## WHAT TO DO
Reproduce precisely the lines of the listing below, starting with the line that contains "implementing servo control." and stopping after the line that contains "industrial automation systems."; include nothing else.

== Segment start ==

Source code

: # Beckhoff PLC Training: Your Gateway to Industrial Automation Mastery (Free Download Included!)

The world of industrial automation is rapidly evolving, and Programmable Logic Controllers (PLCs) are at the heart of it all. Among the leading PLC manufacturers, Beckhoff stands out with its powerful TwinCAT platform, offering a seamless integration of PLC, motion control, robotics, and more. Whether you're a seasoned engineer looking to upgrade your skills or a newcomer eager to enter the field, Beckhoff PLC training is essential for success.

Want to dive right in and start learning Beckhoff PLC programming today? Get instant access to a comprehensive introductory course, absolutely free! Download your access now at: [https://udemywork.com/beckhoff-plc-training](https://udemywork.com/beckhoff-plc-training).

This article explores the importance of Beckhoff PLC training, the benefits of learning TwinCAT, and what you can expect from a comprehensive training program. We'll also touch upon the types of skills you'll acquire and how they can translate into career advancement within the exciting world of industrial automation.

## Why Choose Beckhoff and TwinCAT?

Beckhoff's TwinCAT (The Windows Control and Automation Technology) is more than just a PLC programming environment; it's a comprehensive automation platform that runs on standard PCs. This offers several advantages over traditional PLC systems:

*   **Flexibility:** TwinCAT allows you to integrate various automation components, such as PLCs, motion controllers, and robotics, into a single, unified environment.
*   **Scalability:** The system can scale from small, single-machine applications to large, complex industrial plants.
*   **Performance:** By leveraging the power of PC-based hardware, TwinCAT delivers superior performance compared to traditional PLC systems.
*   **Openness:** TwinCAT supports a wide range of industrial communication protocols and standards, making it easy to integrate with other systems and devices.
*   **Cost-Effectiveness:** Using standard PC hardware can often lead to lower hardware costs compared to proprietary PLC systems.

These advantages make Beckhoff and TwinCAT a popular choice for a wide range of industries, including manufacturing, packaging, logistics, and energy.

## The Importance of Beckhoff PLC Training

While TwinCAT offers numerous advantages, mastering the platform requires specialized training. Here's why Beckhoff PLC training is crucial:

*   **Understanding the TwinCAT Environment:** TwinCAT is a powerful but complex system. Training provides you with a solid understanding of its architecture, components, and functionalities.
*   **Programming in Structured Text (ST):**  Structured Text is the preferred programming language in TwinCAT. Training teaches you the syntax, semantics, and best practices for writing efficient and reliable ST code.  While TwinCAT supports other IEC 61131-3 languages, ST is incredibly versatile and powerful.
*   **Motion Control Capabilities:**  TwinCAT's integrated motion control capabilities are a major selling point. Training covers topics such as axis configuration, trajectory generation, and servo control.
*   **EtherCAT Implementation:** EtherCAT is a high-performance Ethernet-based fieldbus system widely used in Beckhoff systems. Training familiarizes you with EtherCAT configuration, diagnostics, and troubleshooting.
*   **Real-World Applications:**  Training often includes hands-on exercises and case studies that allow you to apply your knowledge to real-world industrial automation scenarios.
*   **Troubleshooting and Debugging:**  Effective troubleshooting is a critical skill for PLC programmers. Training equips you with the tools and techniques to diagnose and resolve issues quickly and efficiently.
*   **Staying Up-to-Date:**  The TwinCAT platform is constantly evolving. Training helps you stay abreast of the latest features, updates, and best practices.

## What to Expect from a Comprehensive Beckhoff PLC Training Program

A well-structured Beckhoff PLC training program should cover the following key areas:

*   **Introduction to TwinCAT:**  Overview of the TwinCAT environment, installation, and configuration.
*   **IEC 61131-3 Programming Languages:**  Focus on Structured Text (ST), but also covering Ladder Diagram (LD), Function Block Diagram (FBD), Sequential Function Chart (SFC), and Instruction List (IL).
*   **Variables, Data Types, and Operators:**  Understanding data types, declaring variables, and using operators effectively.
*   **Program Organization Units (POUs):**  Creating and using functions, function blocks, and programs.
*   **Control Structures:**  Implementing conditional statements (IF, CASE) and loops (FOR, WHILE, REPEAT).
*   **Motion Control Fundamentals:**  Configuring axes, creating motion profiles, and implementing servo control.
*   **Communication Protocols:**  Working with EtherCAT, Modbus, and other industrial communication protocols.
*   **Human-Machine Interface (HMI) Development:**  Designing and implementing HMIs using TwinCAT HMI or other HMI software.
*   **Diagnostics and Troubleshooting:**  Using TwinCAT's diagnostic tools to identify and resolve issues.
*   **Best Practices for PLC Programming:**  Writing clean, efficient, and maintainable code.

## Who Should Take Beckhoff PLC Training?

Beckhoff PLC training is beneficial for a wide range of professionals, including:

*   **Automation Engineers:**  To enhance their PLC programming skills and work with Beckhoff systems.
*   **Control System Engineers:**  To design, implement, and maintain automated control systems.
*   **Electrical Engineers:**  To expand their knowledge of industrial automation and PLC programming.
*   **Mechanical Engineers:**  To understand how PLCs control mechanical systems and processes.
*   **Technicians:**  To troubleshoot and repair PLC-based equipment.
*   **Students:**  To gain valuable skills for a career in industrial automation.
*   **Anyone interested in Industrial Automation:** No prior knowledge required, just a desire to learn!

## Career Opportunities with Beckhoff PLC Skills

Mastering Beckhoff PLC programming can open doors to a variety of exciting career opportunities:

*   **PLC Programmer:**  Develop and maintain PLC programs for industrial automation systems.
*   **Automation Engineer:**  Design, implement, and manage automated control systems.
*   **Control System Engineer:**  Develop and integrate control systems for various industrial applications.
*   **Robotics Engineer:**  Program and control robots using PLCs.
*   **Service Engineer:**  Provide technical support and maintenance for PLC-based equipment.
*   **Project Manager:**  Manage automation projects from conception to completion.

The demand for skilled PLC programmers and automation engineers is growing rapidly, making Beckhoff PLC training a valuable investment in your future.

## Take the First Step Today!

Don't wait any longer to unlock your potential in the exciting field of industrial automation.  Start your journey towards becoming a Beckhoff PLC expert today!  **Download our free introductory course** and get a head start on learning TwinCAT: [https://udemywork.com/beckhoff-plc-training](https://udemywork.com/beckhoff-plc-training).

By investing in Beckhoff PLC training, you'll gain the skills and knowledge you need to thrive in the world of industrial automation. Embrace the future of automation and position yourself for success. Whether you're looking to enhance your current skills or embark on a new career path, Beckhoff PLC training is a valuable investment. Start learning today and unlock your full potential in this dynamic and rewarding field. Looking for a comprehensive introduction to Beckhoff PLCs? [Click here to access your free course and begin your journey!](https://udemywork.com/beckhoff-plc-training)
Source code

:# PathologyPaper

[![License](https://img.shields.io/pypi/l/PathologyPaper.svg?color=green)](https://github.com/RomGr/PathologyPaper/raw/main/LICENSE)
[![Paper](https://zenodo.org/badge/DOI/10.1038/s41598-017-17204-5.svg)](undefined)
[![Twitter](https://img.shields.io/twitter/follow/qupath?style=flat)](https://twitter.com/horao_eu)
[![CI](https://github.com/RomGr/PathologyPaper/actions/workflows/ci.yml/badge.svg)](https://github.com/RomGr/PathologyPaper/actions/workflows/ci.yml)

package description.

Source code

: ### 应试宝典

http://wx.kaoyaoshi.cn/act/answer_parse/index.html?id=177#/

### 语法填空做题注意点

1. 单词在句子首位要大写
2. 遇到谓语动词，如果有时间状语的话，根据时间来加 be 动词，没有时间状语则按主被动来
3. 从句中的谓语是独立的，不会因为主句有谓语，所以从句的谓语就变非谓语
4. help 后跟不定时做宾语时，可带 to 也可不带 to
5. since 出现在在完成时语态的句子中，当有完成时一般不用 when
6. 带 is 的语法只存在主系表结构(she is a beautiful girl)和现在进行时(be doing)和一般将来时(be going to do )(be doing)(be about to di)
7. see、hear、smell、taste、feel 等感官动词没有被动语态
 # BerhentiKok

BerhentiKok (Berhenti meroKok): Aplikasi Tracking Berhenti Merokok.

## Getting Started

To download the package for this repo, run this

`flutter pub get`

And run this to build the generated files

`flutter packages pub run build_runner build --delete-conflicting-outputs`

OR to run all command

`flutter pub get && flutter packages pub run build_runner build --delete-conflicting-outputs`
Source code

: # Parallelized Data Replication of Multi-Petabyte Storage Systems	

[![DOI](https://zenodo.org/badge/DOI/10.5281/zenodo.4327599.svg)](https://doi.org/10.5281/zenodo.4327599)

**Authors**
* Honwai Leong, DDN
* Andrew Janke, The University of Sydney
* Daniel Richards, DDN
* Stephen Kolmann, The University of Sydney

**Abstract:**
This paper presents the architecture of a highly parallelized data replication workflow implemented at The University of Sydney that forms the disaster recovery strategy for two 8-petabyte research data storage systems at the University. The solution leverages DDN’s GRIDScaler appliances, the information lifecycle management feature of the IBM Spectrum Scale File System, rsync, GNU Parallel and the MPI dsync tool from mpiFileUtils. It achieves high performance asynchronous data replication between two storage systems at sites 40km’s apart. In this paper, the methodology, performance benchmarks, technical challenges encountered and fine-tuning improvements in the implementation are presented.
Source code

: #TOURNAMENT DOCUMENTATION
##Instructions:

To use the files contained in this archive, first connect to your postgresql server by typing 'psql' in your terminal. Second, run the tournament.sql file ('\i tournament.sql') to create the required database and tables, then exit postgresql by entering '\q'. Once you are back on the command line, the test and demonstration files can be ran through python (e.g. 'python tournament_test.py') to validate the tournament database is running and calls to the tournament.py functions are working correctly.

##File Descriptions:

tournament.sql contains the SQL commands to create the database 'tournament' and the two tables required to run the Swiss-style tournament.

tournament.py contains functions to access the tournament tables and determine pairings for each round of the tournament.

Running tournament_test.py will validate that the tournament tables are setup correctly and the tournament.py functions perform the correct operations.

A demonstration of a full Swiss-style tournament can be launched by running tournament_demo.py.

== Segment end ==

## YOUR RESPONSE
*   **Motion Control Fundamentals:**  Configuring axes, creating motion profiles, and implementing servo control.
*   **Communication Protocols:**  Working with EtherCAT, Modbus, and other industrial communication protocols.
*   **Human-Machine Interface (HMI) Development:**  Designing and implementing HMIs using TwinCAT HMI or other HMI software.
*   **Diagnostics and Troubleshooting:**  Using TwinCAT's diagnostic tools to identify and resolve issues.
*   **Best Practices for PLC Programming:**  Writing clean, efficient, and maintainable code.

## Who Should Take Beckhoff PLC Training?

Beckhoff PLC training is beneficial for a wide range of professionals, including:

*   **Automation Engineers:**  To enhance their PLC programming skills and work with Beckhoff systems.
*   **Control System Engineers:**  To design, implement, and maintain automated control systems.
*   **Electrical Engineers:**  To expand their knowledge of industrial automation and PLC programming.
*   **Mechanical Engineers:**  To understand how PLCs control mechanical systems and processes.
*   **Technicians:**  To troubleshoot and repair PLC-based equipment.
*   **Students:**  To gain valuable skills for a career in industrial automation.
*   **Anyone interested in Industrial Automation:** No prior knowledge required, just a desire to learn!

## Career Opportunities with Beckhoff PLC Skills

Mastering Beckhoff PLC programming can open doors to a variety of exciting career opportunities:

*   **PLC Programmer:**  Develop and maintain PLC programs for industrial automation systems.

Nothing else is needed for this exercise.